Running kubectl get pods shows both the Netdata and robot-shop deployments.

kubectl get pods --all-namespaces
NAMESPACE NAME READY STATUS RESTARTS AGE
default netdata-child-29f9c 2/2 Running 0 10m
default netdata-child-8xphf 2/2 Running 0 10m
default netdata-child-jdvds 2/2 Running 0 11m
default netdata-parent-554c755b7d-qzrx4 1/1 Running 0 11m
kube-system aws-node-jnjv8 1/1 Running 0 17m
kube-system aws-node-svzdb 1/1 Running 0 17m
kube-system aws-node-ts6n2 1/1 Running 0 17m
kube-system coredns-559b5db75d-f58hp 1/1 Running 0 22h
kube-system coredns-559b5db75d-tkzj2 1/1 Running 0 22h
kube-system kube-proxy-9p9cd 1/1 Running 0 17m
kube-system kube-proxy-lt9ss 1/1 Running 0 17m
kube-system kube-proxy-n75t9 1/1 Running 0 17m
robot-shop cart-b4bbc8fff-t57js 1/1 Running 0 14m
robot-shop catalogue-8b5f66c98-mr85z 1/1 Running 0 14m
robot-shop dispatch-67d955c7d8-lnr44 1/1 Running 0 14m
robot-shop mongodb-7f65d86c-dsslc 1/1 Running 0 14m
robot-shop mysql-764c4c5fc7-kkbnf 1/1 Running 0 14m
robot-shop payment-67c87cb7d-5krxv 1/1 Running 0 14m
robot-shop rabbitmq-5bb66bb6c9-6xr5b 1/1 Running 0 14m
robot-shop ratings-94fd9c75b-42wvh 1/1 Running 0 14m
robot-shop redis-0 0/1 Pending 0 14m
robot-shop shipping-7d69cb88b-w7hpj 1/1 Running 0 14m
robot-shop user-79c445b44b-hwnm9 1/1 Running 0 14m
robot-shop web-8bb887476-lkcjx 1/1 Running 0 14m

Explore Netdata's Kubernetes monitoring charts#

The Netdata Helm chart deploys and enables everything you need for monitoring Kubernetes on every layer.

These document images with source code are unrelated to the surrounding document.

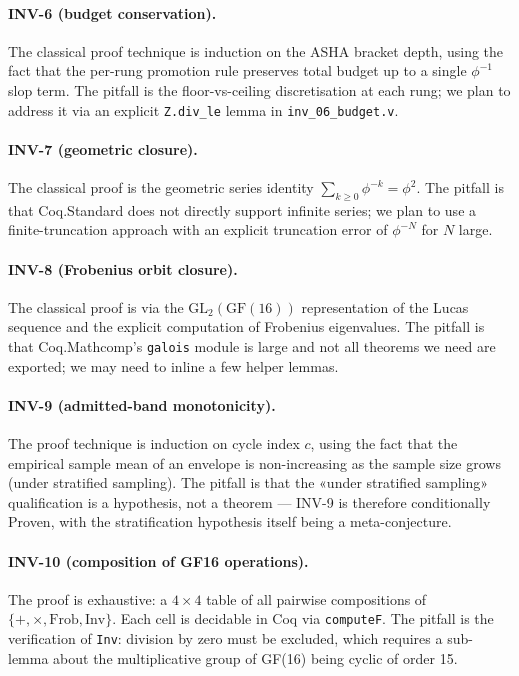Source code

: \paragraph{INV-6 (budget conservation).} The classical proof technique is induction on the ASHA bracket depth, using the fact that the per-rung promotion rule preserves total budget up to a single $\phi^{-1}$ slop term. The pitfall is the floor-vs-ceiling discretisation at each rung; we plan to address it via an explicit \texttt{Z.div\_le} lemma in \texttt{inv\_06\_budget.v}.

\paragraph{INV-7 (geometric closure).} The classical proof is the geometric series identity $\sum_{k \geq 0} \phi^{-k} = \phi^{2}$. The pitfall is that Coq.Standard does not directly support infinite series; we plan to use a finite-truncation approach with an explicit truncation error of $\phi^{-N}$ for $N$ large.

\paragraph{INV-8 (Frobenius orbit closure).} The classical proof is via the $\mathrm{GL}_{2}(\mathrm{GF}(16))$ representation of the Lucas sequence and the explicit computation of Frobenius eigenvalues. The pitfall is that Coq.Mathcomp's \texttt{galois} module is large and not all theorems we need are exported; we may need to inline a few helper lemmas.

\paragraph{INV-9 (admitted-band monotonicity).} The proof technique is induction on cycle index $c$, using the fact that the empirical sample mean of an envelope is non-increasing as the sample size grows (under stratified sampling). The pitfall is that the «under stratified sampling» qualification is a hypothesis, not a theorem — INV-9 is therefore conditionally Proven, with the stratification hypothesis itself being a meta-conjecture.

\paragraph{INV-10 (composition of GF16 operations).} The proof is exhaustive: a $4 \times 4$ table of all pairwise compositions of $\{+, \times, \mathrm{Frob}, \mathrm{Inv}\}$. Each cell is decidable in Coq via \texttt{computeF}. The pitfall is the verification of \texttt{Inv}: division by zero must be excluded, which requires a sub-lemma about the multiplicative group of GF(16) being cyclic of order 15.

Once you deploy Netdata and claim your cluster's nodes, you're ready to check out the visualizations with zero configuration.

To get started, sign in to your Netdata Cloud account. Head over to the War Room you claimed your cluster to, if not General.

Netdata Cloud is already visualizing your Kubernetes metrics, streamed in real-time from each node, in the Overview:

Netdata's Kubernetes monitoring
dashboard

Let's walk through monitoring each layer of a Kubernetes cluster using the Overview as our framework.

Cluster and node metrics#

The gauges and time-series charts you see right away in the Overview show aggregated metrics from every node in your cluster.

For example, the apps.cpu chart (in the Applications menu item), visualizes the CPU utilization of various applications/services running on each of the nodes in your cluster. The X Nodes dropdown shows which nodes contribute to the chart and links to jump a single-node dashboard for further investigation.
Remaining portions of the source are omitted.